My personal preference is the Automation Direct GS2 units, but they are all good.  

For r-8 collets, Enco, Ebay, Grizzly, Shars and many many others.  R-8 is probably the most common collets and tool holders out there.


----------



## hvontres (Jun 3, 2015)

I have put in two Hitachi VFD's. The drives are nice but the manual could use some help. But once you get them wired up they work really well and have some pretty cool features.
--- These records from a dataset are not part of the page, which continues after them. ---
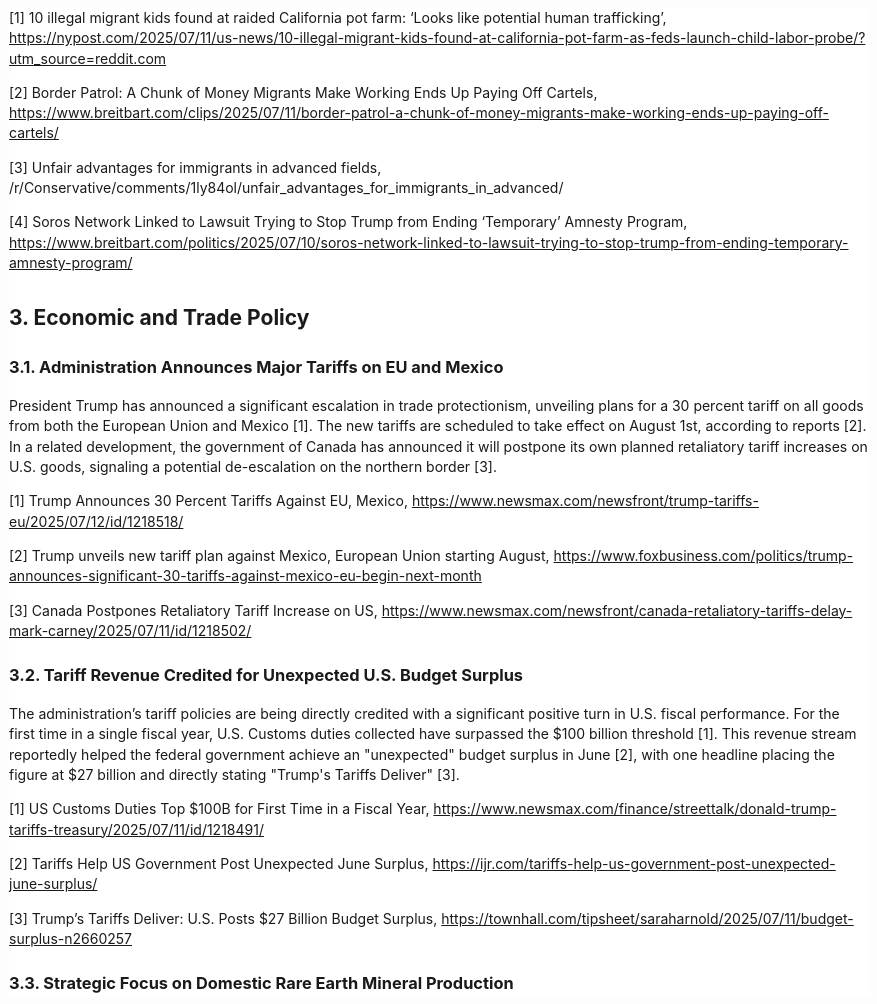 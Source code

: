 [1] 10 illegal migrant kids found at raided California pot farm: ‘Looks like potential human trafficking’, https://nypost.com/2025/07/11/us-news/10-illegal-migrant-kids-found-at-california-pot-farm-as-feds-launch-child-labor-probe/?utm_source=reddit.com  

[2] Border Patrol: A Chunk of Money Migrants Make Working Ends Up Paying Off Cartels, https://www.breitbart.com/clips/2025/07/11/border-patrol-a-chunk-of-money-migrants-make-working-ends-up-paying-off-cartels/  

[3] Unfair advantages for immigrants in advanced fields, /r/Conservative/comments/1ly84ol/unfair_advantages_for_immigrants_in_advanced/  

[4] Soros Network Linked to Lawsuit Trying to Stop Trump from Ending ‘Temporary’ Amnesty Program, https://www.breitbart.com/politics/2025/07/10/soros-network-linked-to-lawsuit-trying-to-stop-trump-from-ending-temporary-amnesty-program/  

## 3. Economic and Trade Policy

### 3.1. Administration Announces Major Tariffs on EU and Mexico

President Trump has announced a significant escalation in trade protectionism, unveiling plans for a 30 percent tariff on all goods from both the European Union and Mexico [1]. The new tariffs are scheduled to take effect on August 1st, according to reports [2]. In a related development, the government of Canada has announced it will postpone its own planned retaliatory tariff increases on U.S. goods, signaling a potential de-escalation on the northern border [3].

[1] Trump Announces 30 Percent Tariffs Against EU, Mexico, https://www.newsmax.com/newsfront/trump-tariffs-eu/2025/07/12/id/1218518/  

[2] Trump unveils new tariff plan against Mexico, European Union starting August, https://www.foxbusiness.com/politics/trump-announces-significant-30-tariffs-against-mexico-eu-begin-next-month  

[3] Canada Postpones Retaliatory Tariff Increase on US, https://www.newsmax.com/newsfront/canada-retaliatory-tariffs-delay-mark-carney/2025/07/11/id/1218502/  

### 3.2. Tariff Revenue Credited for Unexpected U.S. Budget Surplus

The administration’s tariff policies are being directly credited with a significant positive turn in U.S. fiscal performance. For the first time in a single fiscal year, U.S. Customs duties collected have surpassed the $100 billion threshold [1]. This revenue stream reportedly helped the federal government achieve an "unexpected" budget surplus in June [2], with one headline placing the figure at $27 billion and directly stating "Trump's Tariffs Deliver" [3].

[1] US Customs Duties Top $100B for First Time in a Fiscal Year, https://www.newsmax.com/finance/streettalk/donald-trump-tariffs-treasury/2025/07/11/id/1218491/  

[2] Tariffs Help US Government Post Unexpected June Surplus, https://ijr.com/tariffs-help-us-government-post-unexpected-june-surplus/  

[3] Trump’s Tariffs Deliver: U.S. Posts $27 Billion Budget Surplus, https://townhall.com/tipsheet/saraharnold/2025/07/11/budget-surplus-n2660257  

### 3.3. Strategic Focus on Domestic Rare Earth Mineral Production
BTW, it looks like you should have looked for a bigger mill to cover up that stain on the floor


----------



## dlane (Jun 3, 2015)

Wolf automation suggested ac tec nema 1 for a drive , with remote key pad would be $430. Free shipping.


----------



## JimDawson (Jun 3, 2015)

That price seems a bit high.  

GS2 2HP drive  $251.00
http://www.automationdirect.com/adc...ts_(115_-z-_230_-z-_460_-z-_575_VAC)/GS2-22P0

Remote Cable  $37.50
http://www.automationdirect.com/adc...on_-a-_Communications_-a-_Software/GS-CBL2-3L

Remote Mount  $13.00
http://www.automationdirect.com/adc...ation_-a-_Communications_-a-_Software/GS3-BZL

Includes free 2-day shipping

I see no need to remote mount, here is how I did mine.  I just put it in place of the original switch.  Been there for about 4 years with no problems.


----------



## kd4gij (Jun 3, 2015)

Pst. The head is on upside down.


----------



## dlane (Jun 3, 2015)

ordered teco 7300cv seems to have everything I'll need I hope $240. Hopping to mount on side of head as Jim did , 
Thanks 
Derrick


----------



## JimDawson (Jun 3, 2015)

kd4gij said:


> Pst. The head is on upside down.



That makes it easier to get to the drawbar


----------



## Silverbullet (Jun 3, 2015)

Nice mill good luck and make lots of chips with her , they like to run and often. Like any pet yupp.


----------



## dlane (Jun 4, 2015)

So here it is after some cleaning and look heads up now I'll have a drawbar problem  . Waiting on teco for power and some r8 collets


----------



## kd4gij (Jun 4, 2015)

Ah ! It looks much better now. Man I would hate waiting for somthing to make chips.


----------



## dlane (Jun 11, 2015)

Hi all , tech is getting a home , I'll finish it up today ,  and run power to it . Planning on Forward-reverse- stop-start switches on left side with teco on right behind plexi door and small fan w/ filter in bottom
Any one see issues with this set up ?.
Thanks


----------



## JimDawson (Jun 11, 2015)

Looks like it should work fine.  Looking forward to seeing it running.


----------



## zmotorsports (Jun 11, 2015)

Nice mill.  What issues are you having with the drawbar?  I am assuming reaching it due to the mill's height?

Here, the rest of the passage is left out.